Shall hateful tyrants, mischief breeding,
With hireling hosts, a ruffian band,
Affright and desolate the land,
While peace and liberty lie bleeding?
To arms! To arms, ye brave!
Th’ avenging sword unsheath!
March on, march on, all hearts resolved
To victory or death.
Now, now the dangerous storm is scowling
Which treacherous kings, confederate, raise;
The dogs of war, let loose, are howling,
And lo! our fields and cities blaze.
And shall we basely view the ruin,
While lawless force, with guilty stride,
Spreads desolation far and wide,
With crimes and blood his hands embruing?

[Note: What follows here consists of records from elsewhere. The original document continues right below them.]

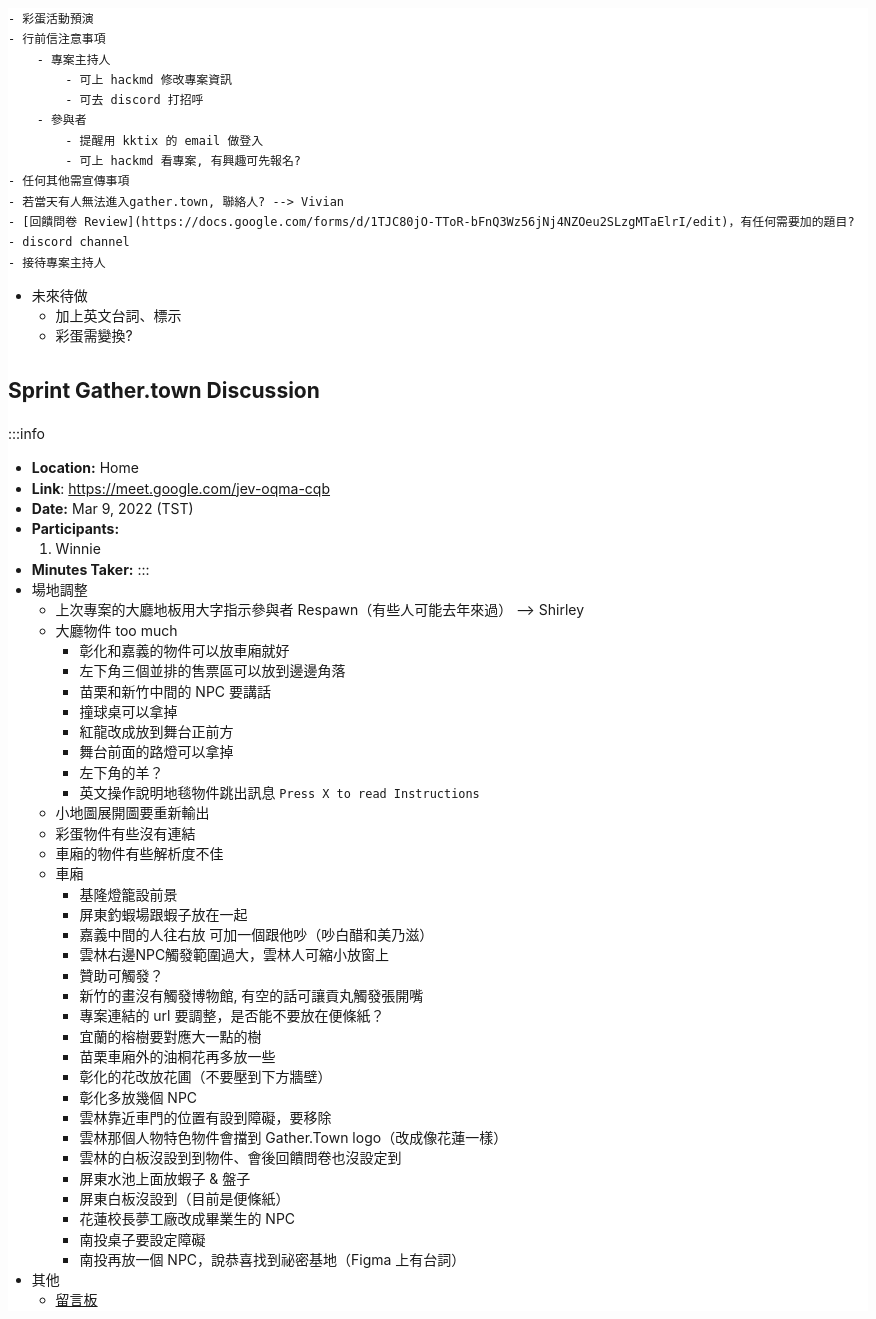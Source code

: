     - 彩蛋活動預演
    - 行前信注意事項
        - 專案主持人
            - 可上 hackmd 修改專案資訊
            - 可去 discord 打招呼
        - 參與者
            - 提醒用 kktix 的 email 做登入
            - 可上 hackmd 看專案, 有興趣可先報名?
    - 任何其他需宣傳事項
    - 若當天有人無法進入gather.town, 聯絡人? --> Vivian
    - [回饋問卷 Review](https://docs.google.com/forms/d/1TJC80jO-TToR-bFnQ3Wz56jNj4NZOeu2SLzgMTaElrI/edit)，有任何需要加的題目?
    - discord channel
    - 接待專案主持人
- 未來待做
    - 加上英文台詞、標示
    - 彩蛋需變換?
## Sprint Gather.town Discussion
:::info
- **Location:** Home
- **Link**: https://meet.google.com/jev-oqma-cqb
- **Date:** Mar 9, 2022 (TST)
- **Participants:**
    1. Winnie
- **Minutes Taker:**
:::
- 場地調整
    - 上次專案的大廳地板用大字指示參與者 Respawn（有些人可能去年來過） --> Shirley
    - 大廳物件 too much
        - 彰化和嘉義的物件可以放車廂就好
        - 左下角三個並排的售票區可以放到邊邊角落
        - 苗栗和新竹中間的 NPC 要講話
        - 撞球桌可以拿掉
        - 紅龍改成放到舞台正前方
        - 舞台前面的路燈可以拿掉
        - 左下角的羊？
        - 英文操作說明地毯物件跳出訊息 `Press X to read Instructions`
    - 小地圖展開圖要重新輸出
    - 彩蛋物件有些沒有連結
    - 車廂的物件有些解析度不佳
    - 車廂
        - 基隆燈籠設前景
        - 屏東釣蝦場跟蝦子放在一起
        - 嘉義中間的人往右放 可加一個跟他吵（吵白醋和美乃滋）
        - 雲林右邊NPC觸發範圍過大，雲林人可縮小放窗上
        - 贊助可觸發？
        - 新竹的畫沒有觸發博物館, 有空的話可讓貢丸觸發張開嘴
        - 專案連結的 url 要調整，是否能不要放在便條紙？
        - 宜蘭的榕樹要對應大一點的樹
        - 苗栗車廂外的油桐花再多放一些
        - 彰化的花改放花圃（不要壓到下方牆壁）
        - 彰化多放幾個 NPC
        - 雲林靠近車門的位置有設到障礙，要移除
        - 雲林那個人物特色物件會擋到 Gather.Town logo（改成像花蓮一樣）
        - 雲林的白板沒設到到物件、會後回饋問卷也沒設定到
        - 屏東水池上面放蝦子 & 盤子
        - 屏東白板沒設到（目前是便條紙）
        - 花蓮校長夢工廠改成畢業生的 NPC
        - 南投桌子要設定障礙
        - 南投再放一個 NPC，說恭喜找到祕密基地（Figma 上有台詞）
- 其他
    - [留言板](https://padlet.com/vivianch688/Bookmarks)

With luxury and pride surrounded,
The vile, insatiate despots dare,
Their thirst of power and gold unbounded,
To mete and vend the light and air;
Like beasts of burden would they load us,
Like gods would bid their slaves adore:
But man is man, and who is more?
Then, shall they longer lash and goad us?
O Liberty! can man resign thee!
Once having felt thy gen’rous flame?
Can dungeon, bolts, and bars confine thee,
Or whips thy noble spirit tame?
Too long the world has wept, bewailing
That falsehood’s dagger tyrants wield;
But freedom is our sword and shield,
And all their arts are unavailing.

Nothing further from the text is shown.